Extract, from the records beneath this instruction, each line that contains the word "singularity".
+++ DATA TO USE +++
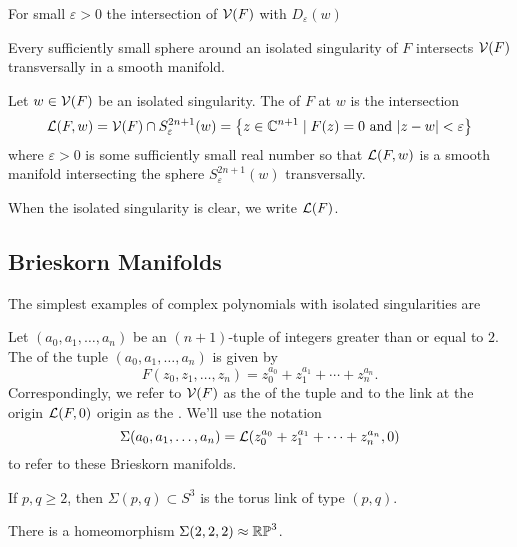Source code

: \begin{theorem}
  For small $\varepsilon>0$ the intersection of $\mathcal{V}(F)$ with $D_\varepsilon(w)$
\end{theorem}

\begin{proposition}
	Every sufficiently small sphere around an isolated singularity of $F$ intersects $\mathcal{V}(F)$ transversally in a smooth manifold.
\end{proposition}

\begin{definition}
	Let $w\in \mathcal{V}(F)$ be an isolated singularity. The  of $F$ at $w$ is the intersection
	\[
		\mathcal{L}(F, w) = \mathcal{V}(F) \cap S^{2n+1}_\varepsilon(w) = \left\{ z\in \mathbb{C}^{n+1} \mid F(z)=0\textrm{ and } |z-w|<\varepsilon\right\}
	\]
	where $\varepsilon > 0$ is some sufficiently small real number so that $\mathcal{L}(F,w)$ is a smooth manifold intersecting the sphere $S^{2n+1}_\varepsilon(w)$ transversally.
\end{definition}

When the isolated singularity is clear, we write $\mathcal{L}(F)$.

\subsection{Brieskorn Manifolds}
The simplest examples of complex polynomials with isolated singularities are 

\begin{definition}
	Let $(a_0,a_1,\ldots, a_n)$ be an $(n+1)$-tuple of integers greater than or equal to $2$. The  of the tuple $(a_0,a_1,\ldots, a_n)$ is given by
	\[
		F(z_0,z_1,\ldots, z_n) = z_0^{a_0} + z_1^{a_1} +\cdots + z_n^{a_n}.
	\]
	Correspondingly, we refer to $\mathcal{V}(F)$ as the  of the tuple and to the link at the origin $\mathcal{L}(F,0)$ origin as the . We'll use the notation
	\[
		\Sigma(a_0,a_1,\ldots, a_n) =\mathcal{L}(z_0^{a_0}+z_1^{a_1}+\cdots+z_n^{a_n}, 0)
	\]
	to refer to these Brieskorn manifolds.
\end{definition}


\begin{proposition}
	If $p,q\geq 2$, then $\Sigma(p,q)\subset S^3$ is the torus link of type $(p,q)$.
\end{proposition}

\begin{proposition}
	There is a homeomorphism $\Sigma(2,2,2)\approx \mathbb{RP}^3$.
\end{proposition}


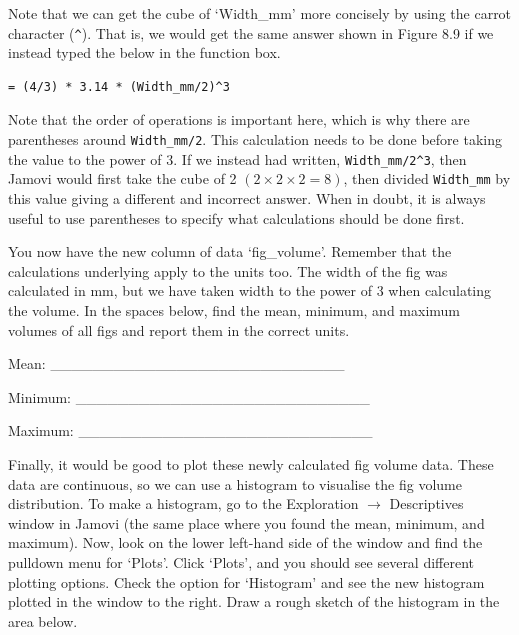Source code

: \documentclass[
]{scrbook}
\begin{document}
Note that we can get the cube of `Width\_mm' more concisely by using the carrot character (\texttt{\^{}}).
That is, we would get the same answer shown in Figure 8.9 if we instead typed the below in the function box.

\begin{verbatim}
= (4/3) * 3.14 * (Width_mm/2)^3
\end{verbatim}

Note that the order of operations is important here, which is why there are parentheses around \texttt{Width\_mm/2}. This calculation needs to be done before taking the value to the power of 3. If we instead had written, \texttt{Width\_mm/2\^{}3}, then Jamovi would first take the cube of 2 \((2 \times 2 \times 2 = 8)\), then divided \texttt{Width\_mm} by this value giving a different and incorrect answer. When in doubt, it is always useful to use parentheses to specify what calculations should be done first.

You now have the new column of data `fig\_volume'.
Remember that the calculations underlying apply to the units too.
The width of the fig was calculated in mm, but we have taken width to the power of 3 when calculating the volume.
In the spaces below, find the mean, minimum, and maximum volumes of all figs and report them in the correct units.

Mean: \_\_\_\_\_\_\_\_\_\_\_\_\_\_\_\_\_\_\_\_\_\_\_\_\_\_\_\_

Minimum: \_\_\_\_\_\_\_\_\_\_\_\_\_\_\_\_\_\_\_\_\_\_\_\_\_\_\_\_

Maximum: \_\_\_\_\_\_\_\_\_\_\_\_\_\_\_\_\_\_\_\_\_\_\_\_\_\_\_\_

Finally, it would be good to plot these newly calculated fig volume data.
These data are continuous, so we can use a histogram to visualise the fig volume distribution.
To make a histogram, go to the Exploration \(\to\) Descriptives window in Jamovi (the same place where you found the mean, minimum, and maximum).
Now, look on the lower left-hand side of the window and find the pulldown menu for `Plots'.
Click `Plots', and you should see several different plotting options.
Check the option for `Histogram' and see the new histogram plotted in the window to the right.
Draw a rough sketch of the histogram in the area below.

\begin{verbatim}






\end{verbatim}
\end{document}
+++
* _ANSWER BOX_:
	Every sufficiently small sphere around an isolated singularity of $F$ intersects $\mathcal{V}(F)$ transversally in a smooth manifold.
	Let $w\in \mathcal{V}(F)$ be an isolated singularity. The  of $F$ at $w$ is the intersection
When the isolated singularity is clear, we write $\mathcal{L}(F)$.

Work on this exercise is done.